**SOURCE MATERIAL:**

──────

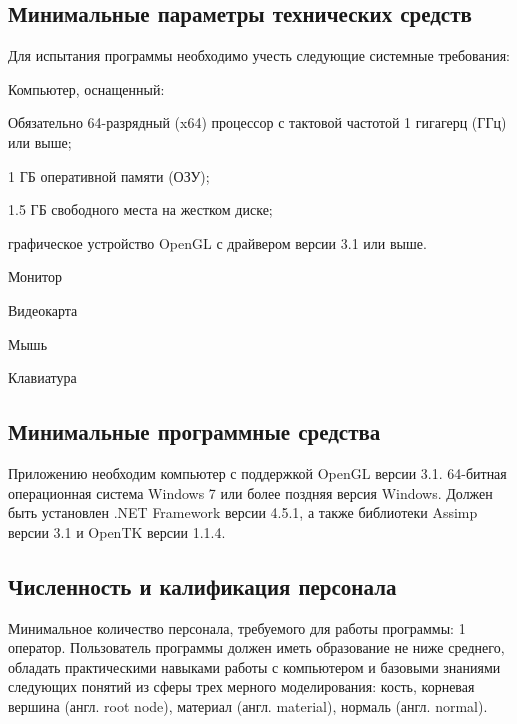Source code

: \subsection{Минимальные параметры технических средств}
Для испытания программы необходимо учесть следующие системные требования:
\begin{my_enumerate}
\item Компьютер, оснащенный:
    \begin{my_enumerate}
    \item Обязательно 64-разрядный (x64) процессор с тактовой частотой 1 гигагерц (ГГц) или выше;
    \item 1 ГБ оперативной памяти (ОЗУ);
    \item 1.5 ГБ свободного места на жестком диске;
    \item графическое устройство OpenGL с драйвером версии 3.1 или выше.
    \end{my_enumerate}
\item Монитор
\item Видеокарта
\item Мышь
\item Клавиатура
\end{my_enumerate}


\subsection{Минимальные программные средства}
Приложению необходим компьютер с поддержкой OpenGL версии 3.1. 64-битная операционная система Windows 7 или более поздняя версия Windows. Должен быть установлен .NET Framework версии 4.5.1, а также библиотеки Assimp версии 3.1 и OpenTK версии 1.1.4.

\subsection{Численность и калификация персонала}
Минимальное количество персонала, требуемого для работы программы: 1 оператор. Пользователь программы должен иметь образование не ниже среднего, обладать практическими навыками работы с компьютером и базовыми знаниями следующих понятий из сферы трех мерного моделирования: кость, корневая вершина (англ. root node), материал (англ. material), нормаль (англ. normal).
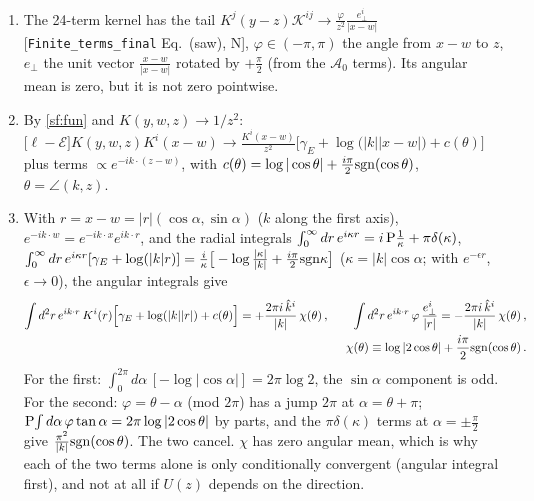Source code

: \documentclass[10pt]{article}
\begin{document}
\begin{enumerate}
\item The 24-term kernel has the tail $K^{j}(y-z)\mathcal{K}^{ij}\to\frac{\varphi}{z^{2}}\frac{e_{\perp}^{i}}{|x-w|}$ [\texttt{Finite\_terms\_final} Eq.~(saw), N], $\varphi\in(-\pi,\pi)$ the angle from $x-w$ to $z$, $e_{\perp}$ the unit vector $\frac{x-w}{|x-w|}$ rotated by $+\frac{\pi}{2}$ (from the $\mathcal{A}_{0}$ terms). Its angular mean is zero, but it is not zero pointwise.
\item By \eqref{sf:fun} and $K(y,w,z)\to1/z^{2}$: $\big[\ell-\mathcal{E}\big]K(y,w,z)K^{i}(x-w)\to\frac{K^{i}(x-w)}{z^{2}}\Big[\gamma_{E}+\log\big(|k||x-w|\big)+c(\theta)\Big]$ plus terms $\propto e^{-ik\cdot(z-w)}$, with $c(\theta)=\log|\cos\theta|+\frac{i\pi}{2}{\rm sgn}(\cos\theta)$, $\theta=\angle(k,z)$.
\item With $r=x-w=|r|(\cos\alpha,\sin\alpha)$ ($k$ along the first axis), $e^{-ik\cdot w}=e^{-ik\cdot x}e^{ik\cdot r}$, and the radial integrals $\int_{0}^{\infty}dr\,e^{i\kappa r}=i\,{\rm P}\frac1\kappa+\pi\delta(\kappa)$, $\int_{0}^{\infty}dr\,e^{i\kappa r}[\gamma_{E}+\log(|k|r)]=\frac{i}{\kappa}\big[-\log\frac{|\kappa|}{|k|}+\frac{i\pi}{2}{\rm sgn}\kappa\big]$ ($\kappa=|k|\cos\alpha$; with $e^{-\epsilon r}$, $\epsilon\to0$), the angular integrals give
\begin{align}
\int d^{2}r\,e^{ik\cdot r}\,K^{i}(r)\Big[\gamma_{E}+\log(|k||r|)+c(\theta)\Big]=+\frac{2\pi i\,\hat k^{i}}{|k|}\,\chi(\theta)\,,\qquad
\int d^{2}r\,e^{ik\cdot r}\,\varphi\,\frac{e_{\perp}^{i}}{|r|}=-\frac{2\pi i\,\hat k^{i}}{|k|}\,\chi(\theta)\,,\notag\\ \chi(\theta)\equiv\log|2\cos\theta|+\frac{i\pi}{2}{\rm sgn}(\cos\theta)\,.\label{sf:id}
\end{align}
For the first: $\int_{0}^{2\pi}d\alpha\,[-\log|\cos\alpha|]=2\pi\log2$, the $\sin\alpha$ component is odd. For the second: $\varphi=\theta-\alpha$ (mod $2\pi$) has a jump $2\pi$ at $\alpha=\theta+\pi$; ${\rm P}\!\int d\alpha\,\varphi\tan\alpha=2\pi\log|2\cos\theta|$ by parts, and the $\pi\delta(\kappa)$ terms at $\alpha=\pm\frac{\pi}{2}$ give $\frac{\pi^{2}}{|k|}{\rm sgn}(\cos\theta)$. The two cancel. $\chi$ has zero angular mean, which is why each of the two terms alone is only conditionally convergent (angular integral first), and not at all if $U(z)$ depends on the direction.
\end{enumerate}
\end{document}
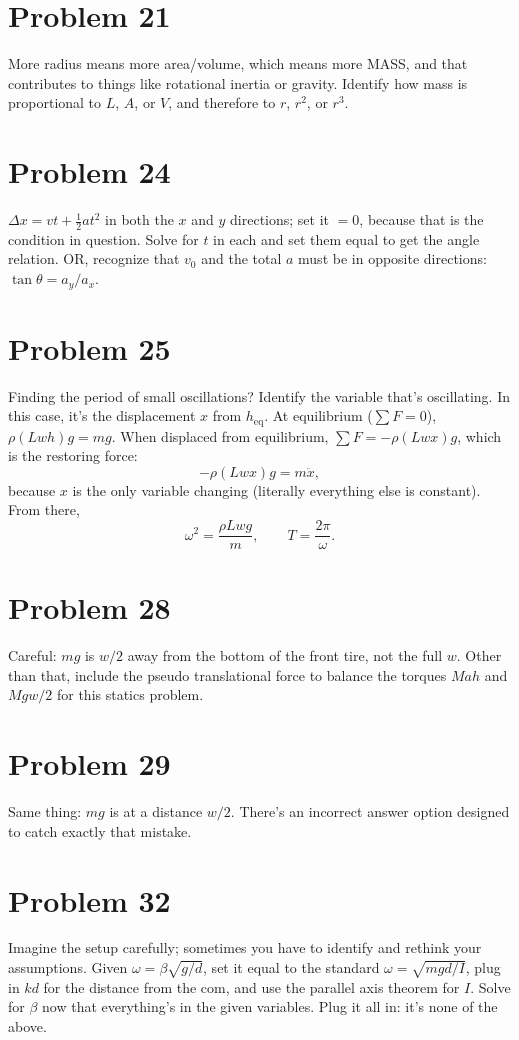 \documentclass[11pt]{article}
\begin{document}
\section*{Problem 21}
More radius means more area/volume, which means more MASS, and that contributes to things like rotational inertia or gravity. Identify how mass is proportional to $L$, $A$, or $V$, and therefore to $r$, $r^2$, or $r^3$.

\section*{Problem 24}
$\Delta x=vt+\tfrac12at^2$ in both the $x$ and $y$ directions; set it $=0$, because that is the condition in question. Solve for $t$ in each and set them equal to get the angle relation.
OR, recognize that $v_0$ and the total $a$ must be in opposite directions: $\tan\theta=a_y/a_x$.

\section*{Problem 25}
Finding the period of small oscillations? Identify the variable that's oscillating. In this case, it's the displacement $x$ from $h_{\text{eq}}$.
At equilibrium ($\sum F=0$), $\rho(Lwh)g=mg$.
When displaced from equilibrium, $\sum F=-\rho(Lwx)g$, which is the restoring force:
\[
-\rho(Lwx)g=m\ddot x,
\]
because $x$ is the only variable changing (literally everything else is constant). From there,
\[
\omega^2=\frac{\rho Lwg}{m},\qquad T=\frac{2\pi}{\omega}.
\]

\section*{Problem 28}
Careful: $mg$ is $w/2$ away from the bottom of the front tire, not the full $w$. Other than that, include the pseudo translational force to balance the torques $Mah$ and $Mgw/2$ for this statics problem.

\section*{Problem 29}
Same thing: $mg$ is at a distance $w/2$. There's an incorrect answer option designed to catch exactly that mistake.

\section*{Problem 32}
Imagine the setup carefully; sometimes you have to identify and rethink your assumptions.
Given $\omega=\beta\sqrt{g/d}$, set it equal to the standard $\omega=\sqrt{mgd/I}$, plug in $kd$ for the distance from the com, and use the parallel axis theorem for $I$. Solve for $\beta$ now that everything's in the given variables. Plug it all in: it's none of the above.
\end{document}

──────

**TASK PROMPT:** Copy whichever lines in the listing above contain the word "версии".

**EXERCISE OUTPUT:**
    \item графическое устройство OpenGL с драйвером версии 3.1 или выше.
Приложению необходим компьютер с поддержкой OpenGL версии 3.1. 64-битная операционная система Windows 7 или более поздняя версия Windows. Должен быть установлен .NET Framework версии 4.5.1, а также библиотеки Assimp версии 3.1 и OpenTK версии 1.1.4.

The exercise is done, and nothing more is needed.